Problem to work on — Every line below must be given again exactly.

Provided entries —

==============================

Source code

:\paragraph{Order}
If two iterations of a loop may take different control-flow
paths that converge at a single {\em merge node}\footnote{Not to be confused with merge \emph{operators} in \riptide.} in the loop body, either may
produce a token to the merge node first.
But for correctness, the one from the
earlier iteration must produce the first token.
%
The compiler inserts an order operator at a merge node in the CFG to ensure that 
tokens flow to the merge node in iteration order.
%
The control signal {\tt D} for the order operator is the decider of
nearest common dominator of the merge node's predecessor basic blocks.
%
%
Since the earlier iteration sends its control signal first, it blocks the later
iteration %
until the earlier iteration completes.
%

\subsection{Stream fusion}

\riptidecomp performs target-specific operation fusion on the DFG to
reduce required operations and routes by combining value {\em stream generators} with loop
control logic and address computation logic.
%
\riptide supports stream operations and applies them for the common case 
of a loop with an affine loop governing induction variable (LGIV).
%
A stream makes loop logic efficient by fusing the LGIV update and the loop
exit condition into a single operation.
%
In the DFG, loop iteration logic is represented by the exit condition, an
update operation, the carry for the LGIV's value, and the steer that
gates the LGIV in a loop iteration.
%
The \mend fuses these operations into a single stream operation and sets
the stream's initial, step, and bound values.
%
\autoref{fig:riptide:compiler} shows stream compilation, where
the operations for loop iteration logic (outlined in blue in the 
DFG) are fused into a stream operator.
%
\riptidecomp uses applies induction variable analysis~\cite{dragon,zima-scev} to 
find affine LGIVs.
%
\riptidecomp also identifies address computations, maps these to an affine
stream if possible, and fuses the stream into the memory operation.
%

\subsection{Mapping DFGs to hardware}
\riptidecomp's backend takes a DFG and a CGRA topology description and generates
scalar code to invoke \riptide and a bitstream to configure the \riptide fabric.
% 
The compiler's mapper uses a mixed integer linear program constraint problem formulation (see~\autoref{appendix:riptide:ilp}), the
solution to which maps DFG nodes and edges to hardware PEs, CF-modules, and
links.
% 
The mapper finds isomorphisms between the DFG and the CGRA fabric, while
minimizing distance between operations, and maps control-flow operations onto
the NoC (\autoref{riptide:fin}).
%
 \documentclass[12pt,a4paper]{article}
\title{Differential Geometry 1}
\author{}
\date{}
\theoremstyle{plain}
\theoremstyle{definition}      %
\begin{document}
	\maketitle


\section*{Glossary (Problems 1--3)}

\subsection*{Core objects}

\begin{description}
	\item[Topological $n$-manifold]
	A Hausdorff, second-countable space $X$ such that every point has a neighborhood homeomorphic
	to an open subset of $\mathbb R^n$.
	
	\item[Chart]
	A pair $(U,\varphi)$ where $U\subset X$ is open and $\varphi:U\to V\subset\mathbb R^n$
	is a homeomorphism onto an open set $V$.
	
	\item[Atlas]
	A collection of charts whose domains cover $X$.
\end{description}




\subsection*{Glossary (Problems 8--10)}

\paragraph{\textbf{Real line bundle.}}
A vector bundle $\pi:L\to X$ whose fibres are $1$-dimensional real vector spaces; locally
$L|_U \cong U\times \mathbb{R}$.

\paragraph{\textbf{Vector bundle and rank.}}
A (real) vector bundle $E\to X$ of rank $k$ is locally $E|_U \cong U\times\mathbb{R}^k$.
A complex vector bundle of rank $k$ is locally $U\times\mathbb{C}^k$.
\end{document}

==============================

Worked solution —
Source code

:\paragraph{Order}
If two iterations of a loop may take different control-flow
paths that converge at a single {\em merge node}\footnote{Not to be confused with merge \emph{operators} in \riptide.} in the loop body, either may
produce a token to the merge node first.
But for correctness, the one from the
earlier iteration must produce the first token.
%
The compiler inserts an order operator at a merge node in the CFG to ensure that 
tokens flow to the merge node in iteration order.
%
The control signal {\tt D} for the order operator is the decider of
nearest common dominator of the merge node's predecessor basic blocks.
%
%
Since the earlier iteration sends its control signal first, it blocks the later
iteration %
until the earlier iteration completes.
%

\subsection{Stream fusion}

\riptidecomp performs target-specific operation fusion on the DFG to
reduce required operations and routes by combining value {\em stream generators} with loop
control logic and address computation logic.
%
\riptide supports stream operations and applies them for the common case 
of a loop with an affine loop governing induction variable (LGIV).
%
A stream makes loop logic efficient by fusing the LGIV update and the loop
exit condition into a single operation.
%
In the DFG, loop iteration logic is represented by the exit condition, an
update operation, the carry for the LGIV's value, and the steer that
gates the LGIV in a loop iteration.
%
The \mend fuses these operations into a single stream operation and sets
the stream's initial, step, and bound values.
%
\autoref{fig:riptide:compiler} shows stream compilation, where
the operations for loop iteration logic (outlined in blue in the 
DFG) are fused into a stream operator.
%
\riptidecomp uses applies induction variable analysis~\cite{dragon,zima-scev} to 
find affine LGIVs.
%
\riptidecomp also identifies address computations, maps these to an affine
stream if possible, and fuses the stream into the memory operation.
%

\subsection{Mapping DFGs to hardware}
\riptidecomp's backend takes a DFG and a CGRA topology description and generates
scalar code to invoke \riptide and a bitstream to configure the \riptide fabric.
% 
The compiler's mapper uses a mixed integer linear program constraint problem formulation (see~\autoref{appendix:riptide:ilp}), the
solution to which maps DFG nodes and edges to hardware PEs, CF-modules, and
links.
% 
The mapper finds isomorphisms between the DFG and the CGRA fabric, while
minimizing distance between operations, and maps control-flow operations onto
the NoC (\autoref{riptide:fin}).
%
 \documentclass[12pt,a4paper]{article}
\title{Differential Geometry 1}
\author{}
\date{}
\theoremstyle{plain}
\theoremstyle{definition}      %
\begin{document}
	\maketitle


\section*{Glossary (Problems 1--3)}

\subsection*{Core objects}

\begin{description}
	\item[Topological $n$-manifold]
	A Hausdorff, second-countable space $X$ such that every point has a neighborhood homeomorphic
	to an open subset of $\mathbb R^n$.
	
	\item[Chart]
	A pair $(U,\varphi)$ where $U\subset X$ is open and $\varphi:U\to V\subset\mathbb R^n$
	is a homeomorphism onto an open set $V$.
	
	\item[Atlas]
	A collection of charts whose domains cover $X$.
\end{description}




\subsection*{Glossary (Problems 8--10)}

\paragraph{\textbf{Real line bundle.}}
A vector bundle $\pi:L\to X$ whose fibres are $1$-dimensional real vector spaces; locally
$L|_U \cong U\times \mathbb{R}$.

\paragraph{\textbf{Vector bundle and rank.}}
A (real) vector bundle $E\to X$ of rank $k$ is locally $E|_U \cong U\times\mathbb{R}^k$.
A complex vector bundle of rank $k$ is locally $U\times\mathbb{C}^k$.
\end{document}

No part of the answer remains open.